For estimating \(\beta\)’s in the logistic regression model
\[logit(p_i) = \beta_0 + \beta_1x_{i1} + \beta_2x_{i2} + \dots + \beta_kx_{ik},\]
we can’t minimize the residual sum of squares like was done in linear regression. Instead, we use a statistical technique called *maximum likelihood.*

To demonstrate the idea of maximum likelihood, we first consider examples of flipping a coin.

**Example 19.1 **Suppose we that we have a (possibly biased) coin that has probability \(p\) of landing heads. We flip it twice. What is the probability that we get two heads?

Consider the random variable \(Y_i\) such that \(Y_i= 1\) if the \(i\)th coin flip is heads, and \(Y_i = 0\) if the \(i\)th coin flip is tails.
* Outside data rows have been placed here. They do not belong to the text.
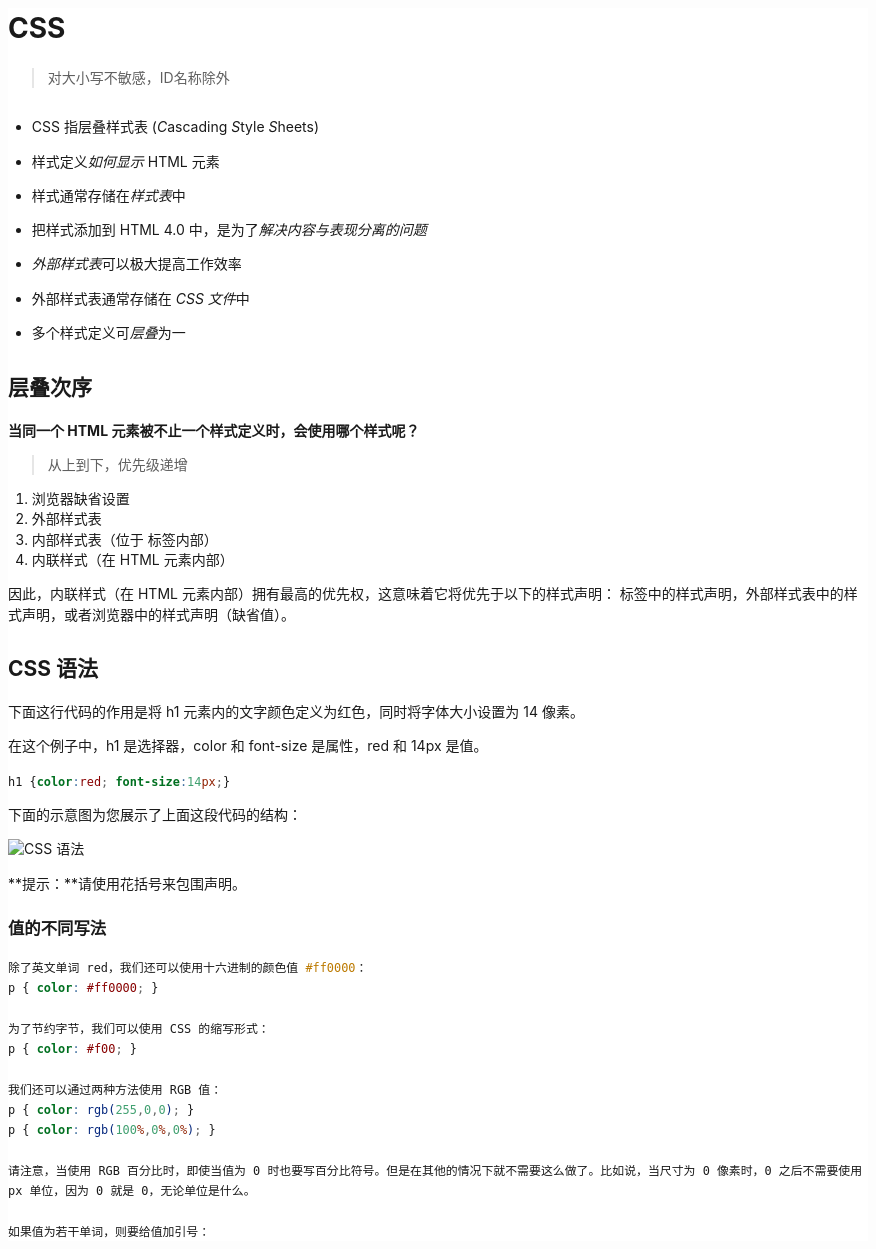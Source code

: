 # CSS

>   对大小写不敏感，ID名称除外

## 

-   CSS 指层叠样式表 (*C*ascading *S*tyle *S*heets)

-   样式定义*如何显示* HTML 元素

-   样式通常存储在*样式表*中

-   把样式添加到 HTML 4.0 中，是为了*解决内容与表现分离的问题*

-   *外部样式表*可以极大提高工作效率

-   外部样式表通常存储在 *CSS 文件*中

-   多个样式定义可*层叠*为一

    

## 层叠次序

**当同一个 HTML 元素被不止一个样式定义时，会使用哪个样式呢？**

>   从上到下，优先级递增

1.  浏览器缺省设置
2.  外部样式表
3.  内部样式表（位于 <head> 标签内部）
4.  内联样式（在 HTML 元素内部）

因此，内联样式（在 HTML 元素内部）拥有最高的优先权，这意味着它将优先于以下的样式声明：<head> 标签中的样式声明，外部样式表中的样式声明，或者浏览器中的样式声明（缺省值）。



## CSS 语法

下面这行代码的作用是将 h1 元素内的文字颜色定义为红色，同时将字体大小设置为 14 像素。

在这个例子中，h1 是选择器，color 和 font-size 是属性，red 和 14px 是值。

```css
h1 {color:red; font-size:14px;}
```

下面的示意图为您展示了上面这段代码的结构：

![CSS 语法](https://www.w3school.com.cn/i/ct_css_selector.gif)

**提示：**请使用花括号来包围声明。



### 值的不同写法

```css
除了英文单词 red，我们还可以使用十六进制的颜色值 #ff0000：
p { color: #ff0000; }

为了节约字节，我们可以使用 CSS 的缩写形式：
p { color: #f00; }

我们还可以通过两种方法使用 RGB 值：
p { color: rgb(255,0,0); }
p { color: rgb(100%,0%,0%); }

请注意，当使用 RGB 百分比时，即使当值为 0 时也要写百分比符号。但是在其他的情况下就不需要这么做了。比如说，当尺寸为 0 像素时，0 之后不需要使用 px 单位，因为 0 就是 0，无论单位是什么。

如果值为若干单词，则要给值加引号：
```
Clearly, \(P(Y_i=1) = p\) and \(P(Y_i=0) = 1- p\). More generally, we can write \(P(Y_i = y) = p^y(1-p)^{(1-y)}\). To determine the probability of getting two heads in two flips, we need to compute \(P(Y_1=1 \text{ and }Y_2 = 1)\). Since the flips are independent, we have \(P(Y_1=1 \text{ and }Y_2 = 1) = P(Y_1 = 1)P(Y_2 =1)= p*p = p^2\).

Using the same logic, we find the probabiltiy of obtaining two tails to be \((1-p)^2\).

Lastly, we could calculate the probability of obtaining 1 heads and 1 tails (from two coin flips) as \(p(1-p) + (1-p)p = 2p(1-p)\). Notice that we sum two values here, corresponding to different orderings: heads then tails or tails then heads. Both occurences lead to 1 heads and 1 tails in total.

**Example 19.2 **Suppose again we have a biased coin, that has probability \(p\) of landing heads. We flip it 100 times. What is the probability of getting 64 heads?

\[\begin{equation}
P(\text{64 heads in 100 flips}) = \text{constant} \times p^{64}(1-p)^{100 - 64}
\tag{19.1}
\end{equation}\]
In this equation, the constant term^{16} accounts for the possible orderings.

### 19.1.1 Likelihood function

Now consider reversing the question of Example 19.2. Suppose we flipped a coin 100 times and observed 64 heads and 36 tails. What would be our best guess of the probability of landing heads for this coin? We can calculate by considering the *likelihood*:

\[L(p) = \text{constant} \times p^{64}(1-p)^{100 - 64}\]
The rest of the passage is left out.